*Exercise materials*:

[Start of Attachment]

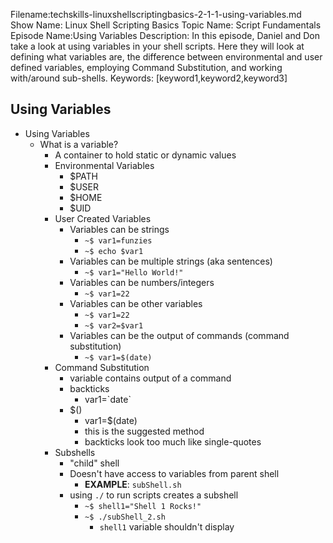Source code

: Filename:techskills-linuxshellscriptingbasics-2-1-1-using-variables.md
Show Name: Linux Shell Scripting Basics
Topic Name: Script Fundamentals
Episode Name:Using Variables
Description: In this episode, Daniel and Don take a look at using
variables in your shell scripts. Here they will look at defining what 
variables are, the difference between environmental and user defined 
variables, employing Command Substitution, and working with/around 
sub-shells.
Keywords: [keyword1,keyword2,keyword3]


Using Variables
--------------------------------------------------------------------------------


+ Using Variables
  - What is a variable?
    + A container to hold static or dynamic values
    + Environmental Variables
      - $PATH
      - $USER
      - $HOME
      - $UID
    + User Created Variables
      - Variables can be strings
        + `~$ var1=funzies`
        + `~$ echo $var1`
      - Variables can be multiple strings (aka sentences)
        + `~$ var1="Hello World!"`
      - Variables can be numbers/integers
        + `~$ var1=22`
      - Variables can be other variables
        + `~$ var1=22`
        + `~$ var2=$var1`
      - Variables can be the output of commands (command substitution)
        + `~$ var1=$(date)`
    + Command Substitution
      - variable contains output of a command
      - backticks
        + var1=\`date\`
      - $()
        + var1=$(date)
        + this is the suggested method
        + backticks look too much like single-quotes
    + Subshells
      - "child" shell
      - Doesn't have access to variables from parent shell
        + **EXAMPLE**: `subShell.sh`
      - using `./` to run scripts creates a subshell
        + `~$ shell1="Shell 1 Rocks!"`
        + `~$ ./subShell_2.sh`
          - `shell1` variable shouldn't display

[End of Attachment]

*Goal of the exercise*: Locate the word "this" in the records above, and return each line that has it.

*Completed exercise*:
Description: In this episode, Daniel and Don take a look at using
        + this is the suggested method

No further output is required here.